Citing data from the Philippine Statistics Authority, the report said about 31.4 percent of Filipino children lived below the poverty line, but the number was significantly higher at 63.1 percent in ARMM.
The report also noted the rising rates of teen pregnancies—an average of about 60 births per 1,000 Filipino girls aged 15 to 19.
An estimated 2.85 million Filipino children aged 5 to 15 are out of school, the Unicef report added.
The Unicef and DSWD also were one in opposing proposals to amend the Juvenile Welfare Act to lower the age of criminal responsibility from 15 to 13.
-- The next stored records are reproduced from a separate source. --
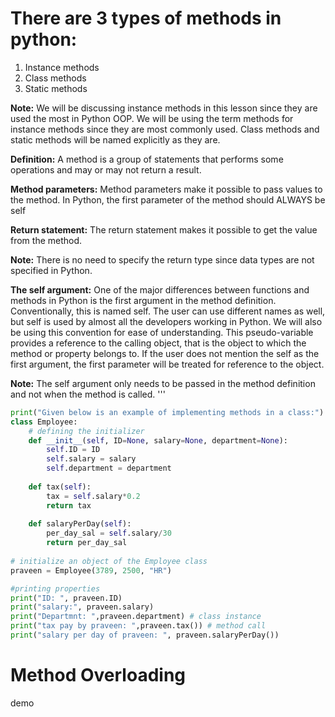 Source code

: # There are 3 types of methods in python:
1. Instance methods
2. Class methods
3. Static methods

**Note:** We will be discussing instance methods in this lesson since they are used the most in Python OOP. We will be using the term methods for instance methods since they are most commonly used. Class methods and static methods will be named explicitly as they are.

**Definition:**
A method is a group of statements that performs some operations and may or may not return a result.

**Method parameters:**
Method parameters make it possible to pass values to the method. In Python, the first parameter of the method should ALWAYS be self

**Return statement:**
The return statement makes it possible to get the value from the method.

**Note:** There is no need to specify the return type since data types are not specified in Python.

**The self argument:**
One of the major differences between functions and methods in Python is the first argument in the method definition. Conventionally, this is named self. The user can use different names as well, but self is used by almost all the developers working in Python. We will also be using this convention for ease of understanding.
This pseudo-variable provides a reference to the calling object, that is the object to which the method or property belongs to. If the user does not mention the self as the first argument, the first parameter will be treated for reference to the object.

**Note:** The self argument only needs to be passed in the method definition and not when the method is called.
'''
```python
print("Given below is an example of implementing methods in a class:")
class Employee:
    # defining the initializer
    def __init__(self, ID=None, salary=None, department=None):
        self.ID = ID
        self.salary = salary
        self.department = department
        
    def tax(self):
        tax = self.salary*0.2
        return tax
    
    def salaryPerDay(self):
        per_day_sal = self.salary/30
        return per_day_sal
    
# initialize an object of the Employee class
praveen = Employee(3789, 2500, "HR")

#printing properties
print("ID: ", praveen.ID)
print("salary:", praveen.salary)
print("Departmnt: ",praveen.department) # class instance
print("tax pay by praveen: ",praveen.tax()) # method call
print("salary per day of praveen: ", praveen.salaryPerDay()) 
```

# Method Overloading
demo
“The Philippines has one of the most solid acts on juvenile justice in the region, which had been researched thoroughly before it was laid on the table. This proposal to lower the age is, for us, a giant leap backwards,” Sylwander said.
Criminal justice system
To bring children into the criminal justice system will “damage the child forever” as the current state of Philippine prisons do not ensure reformation for child offenders, she said.
“Proponents seem to have forgotten that very often adults bring these children into committing crimes. So why are we not doing something about those criminals?” she said.
Relova said the government only needed to enhance an assessment tool it had devised to determine the criminal liability of child offenders, and did not need to lower the criminal age.
“We stand with the position of not lowering the age until a study is presented, based on scientific observation and research, that offenders below 18 years old can act with discernment,” she said.